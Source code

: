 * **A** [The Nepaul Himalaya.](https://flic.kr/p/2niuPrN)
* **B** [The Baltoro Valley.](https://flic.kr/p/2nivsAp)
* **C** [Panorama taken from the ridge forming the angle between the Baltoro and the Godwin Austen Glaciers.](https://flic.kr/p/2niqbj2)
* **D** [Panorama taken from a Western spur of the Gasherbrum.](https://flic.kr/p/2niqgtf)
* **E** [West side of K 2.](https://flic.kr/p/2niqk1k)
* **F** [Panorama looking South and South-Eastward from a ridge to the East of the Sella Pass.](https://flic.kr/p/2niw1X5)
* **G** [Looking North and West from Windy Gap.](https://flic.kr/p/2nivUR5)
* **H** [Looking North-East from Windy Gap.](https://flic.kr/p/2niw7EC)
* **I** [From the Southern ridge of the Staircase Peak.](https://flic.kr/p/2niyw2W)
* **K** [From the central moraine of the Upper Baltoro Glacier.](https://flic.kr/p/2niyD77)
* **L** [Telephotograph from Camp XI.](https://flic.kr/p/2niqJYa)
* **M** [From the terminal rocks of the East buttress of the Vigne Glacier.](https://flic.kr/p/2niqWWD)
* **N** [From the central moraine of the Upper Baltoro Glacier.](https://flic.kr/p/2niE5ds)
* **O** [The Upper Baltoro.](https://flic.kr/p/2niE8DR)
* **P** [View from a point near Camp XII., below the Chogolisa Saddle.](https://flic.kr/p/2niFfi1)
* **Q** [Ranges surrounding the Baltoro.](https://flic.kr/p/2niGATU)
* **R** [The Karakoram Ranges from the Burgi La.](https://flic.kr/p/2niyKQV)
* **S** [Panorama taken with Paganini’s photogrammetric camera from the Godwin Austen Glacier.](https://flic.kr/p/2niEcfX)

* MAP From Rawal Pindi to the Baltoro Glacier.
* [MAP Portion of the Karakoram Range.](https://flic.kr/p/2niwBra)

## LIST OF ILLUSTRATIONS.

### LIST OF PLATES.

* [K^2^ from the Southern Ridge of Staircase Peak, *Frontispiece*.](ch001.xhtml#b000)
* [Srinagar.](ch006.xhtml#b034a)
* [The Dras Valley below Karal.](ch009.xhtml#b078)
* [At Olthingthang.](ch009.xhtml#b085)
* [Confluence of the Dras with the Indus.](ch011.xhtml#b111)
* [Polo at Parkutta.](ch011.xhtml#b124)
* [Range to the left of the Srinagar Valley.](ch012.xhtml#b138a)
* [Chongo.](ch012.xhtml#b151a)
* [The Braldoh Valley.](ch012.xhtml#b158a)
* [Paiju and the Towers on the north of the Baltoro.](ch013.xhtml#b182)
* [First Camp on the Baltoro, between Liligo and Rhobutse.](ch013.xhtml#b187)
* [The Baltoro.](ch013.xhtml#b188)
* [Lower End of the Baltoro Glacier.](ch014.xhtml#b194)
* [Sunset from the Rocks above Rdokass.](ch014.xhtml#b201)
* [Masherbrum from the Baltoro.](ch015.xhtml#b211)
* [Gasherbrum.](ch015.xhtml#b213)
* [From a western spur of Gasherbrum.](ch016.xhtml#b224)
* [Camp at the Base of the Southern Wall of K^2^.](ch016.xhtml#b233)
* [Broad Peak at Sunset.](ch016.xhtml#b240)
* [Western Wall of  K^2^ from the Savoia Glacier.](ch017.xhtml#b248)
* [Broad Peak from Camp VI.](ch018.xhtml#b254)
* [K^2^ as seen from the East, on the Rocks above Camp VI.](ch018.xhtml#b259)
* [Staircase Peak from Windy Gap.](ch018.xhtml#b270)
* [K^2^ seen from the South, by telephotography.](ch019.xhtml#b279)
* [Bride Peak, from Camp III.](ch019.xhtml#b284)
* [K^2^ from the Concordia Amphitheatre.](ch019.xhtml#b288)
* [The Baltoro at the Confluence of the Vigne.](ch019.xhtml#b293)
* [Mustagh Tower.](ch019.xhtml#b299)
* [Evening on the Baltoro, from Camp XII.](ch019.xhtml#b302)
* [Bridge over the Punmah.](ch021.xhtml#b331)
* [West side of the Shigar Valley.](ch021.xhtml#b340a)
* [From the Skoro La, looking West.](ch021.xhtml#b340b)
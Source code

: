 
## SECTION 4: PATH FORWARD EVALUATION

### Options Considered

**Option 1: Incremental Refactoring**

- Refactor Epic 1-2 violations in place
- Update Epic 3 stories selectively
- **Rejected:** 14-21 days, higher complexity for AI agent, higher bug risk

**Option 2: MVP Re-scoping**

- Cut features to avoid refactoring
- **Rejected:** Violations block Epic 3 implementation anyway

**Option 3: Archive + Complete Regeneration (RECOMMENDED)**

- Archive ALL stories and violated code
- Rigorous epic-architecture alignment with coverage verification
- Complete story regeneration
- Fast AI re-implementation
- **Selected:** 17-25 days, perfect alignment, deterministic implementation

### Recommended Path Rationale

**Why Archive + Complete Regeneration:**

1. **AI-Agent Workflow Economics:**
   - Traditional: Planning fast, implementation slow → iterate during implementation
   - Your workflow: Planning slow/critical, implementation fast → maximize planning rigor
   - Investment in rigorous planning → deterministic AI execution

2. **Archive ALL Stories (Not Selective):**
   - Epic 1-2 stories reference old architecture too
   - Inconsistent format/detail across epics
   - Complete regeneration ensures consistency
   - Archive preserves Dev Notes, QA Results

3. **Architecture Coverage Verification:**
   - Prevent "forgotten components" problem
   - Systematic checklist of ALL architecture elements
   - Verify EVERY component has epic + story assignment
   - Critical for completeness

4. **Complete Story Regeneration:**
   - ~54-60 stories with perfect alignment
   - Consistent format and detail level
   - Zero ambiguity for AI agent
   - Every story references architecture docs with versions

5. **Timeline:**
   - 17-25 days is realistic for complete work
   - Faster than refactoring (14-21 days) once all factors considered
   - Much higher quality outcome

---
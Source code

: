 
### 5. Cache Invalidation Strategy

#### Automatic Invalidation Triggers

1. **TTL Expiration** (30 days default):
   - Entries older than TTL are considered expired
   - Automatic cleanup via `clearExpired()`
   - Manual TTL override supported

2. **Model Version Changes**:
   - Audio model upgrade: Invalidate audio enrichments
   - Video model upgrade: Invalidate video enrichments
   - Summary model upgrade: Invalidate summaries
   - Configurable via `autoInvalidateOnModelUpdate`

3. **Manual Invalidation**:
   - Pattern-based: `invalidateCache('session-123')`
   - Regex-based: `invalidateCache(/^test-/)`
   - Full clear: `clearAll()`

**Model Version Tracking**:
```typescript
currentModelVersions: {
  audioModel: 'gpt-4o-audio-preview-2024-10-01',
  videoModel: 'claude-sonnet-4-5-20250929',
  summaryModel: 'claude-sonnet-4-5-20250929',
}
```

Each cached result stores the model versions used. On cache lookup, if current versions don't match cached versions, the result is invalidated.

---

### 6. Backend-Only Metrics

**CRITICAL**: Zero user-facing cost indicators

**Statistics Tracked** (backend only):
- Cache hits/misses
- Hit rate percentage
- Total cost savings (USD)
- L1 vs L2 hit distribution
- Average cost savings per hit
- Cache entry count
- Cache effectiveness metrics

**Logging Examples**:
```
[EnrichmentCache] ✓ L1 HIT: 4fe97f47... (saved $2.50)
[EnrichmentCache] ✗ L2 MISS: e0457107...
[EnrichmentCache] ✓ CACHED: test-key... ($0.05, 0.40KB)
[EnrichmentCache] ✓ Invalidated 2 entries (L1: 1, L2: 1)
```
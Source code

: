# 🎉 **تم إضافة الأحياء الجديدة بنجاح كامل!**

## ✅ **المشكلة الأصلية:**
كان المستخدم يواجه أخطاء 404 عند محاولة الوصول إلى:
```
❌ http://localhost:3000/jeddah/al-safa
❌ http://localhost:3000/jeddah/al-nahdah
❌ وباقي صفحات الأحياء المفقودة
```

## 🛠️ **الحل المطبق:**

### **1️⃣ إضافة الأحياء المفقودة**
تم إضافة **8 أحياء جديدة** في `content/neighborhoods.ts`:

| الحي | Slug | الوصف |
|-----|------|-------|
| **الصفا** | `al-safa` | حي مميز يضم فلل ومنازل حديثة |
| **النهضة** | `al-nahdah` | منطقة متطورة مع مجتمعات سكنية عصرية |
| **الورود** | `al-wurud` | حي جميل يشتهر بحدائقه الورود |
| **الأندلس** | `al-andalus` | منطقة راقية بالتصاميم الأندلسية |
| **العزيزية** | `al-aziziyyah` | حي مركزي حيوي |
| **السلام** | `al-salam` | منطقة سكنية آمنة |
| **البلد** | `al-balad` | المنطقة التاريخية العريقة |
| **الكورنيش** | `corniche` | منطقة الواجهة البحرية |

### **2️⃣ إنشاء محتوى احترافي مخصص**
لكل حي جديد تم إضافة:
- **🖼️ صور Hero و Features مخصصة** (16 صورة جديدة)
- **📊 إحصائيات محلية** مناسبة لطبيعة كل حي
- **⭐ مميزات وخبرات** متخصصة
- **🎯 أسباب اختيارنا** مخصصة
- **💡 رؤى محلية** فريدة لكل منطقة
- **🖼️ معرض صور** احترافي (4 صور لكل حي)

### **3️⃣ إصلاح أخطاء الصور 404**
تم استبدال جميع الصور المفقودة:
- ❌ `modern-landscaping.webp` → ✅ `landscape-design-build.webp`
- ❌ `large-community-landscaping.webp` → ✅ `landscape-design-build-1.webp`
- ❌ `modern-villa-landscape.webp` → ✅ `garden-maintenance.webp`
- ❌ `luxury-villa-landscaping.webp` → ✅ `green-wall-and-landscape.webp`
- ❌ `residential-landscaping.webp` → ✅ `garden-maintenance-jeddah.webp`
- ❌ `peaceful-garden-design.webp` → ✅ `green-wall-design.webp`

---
· · · · ·
EXERCISE REQUIREMENTS —
Using the entries above, state how many lines contain the string "build"; the number is all that is needed.

TASK OUTPUT —
2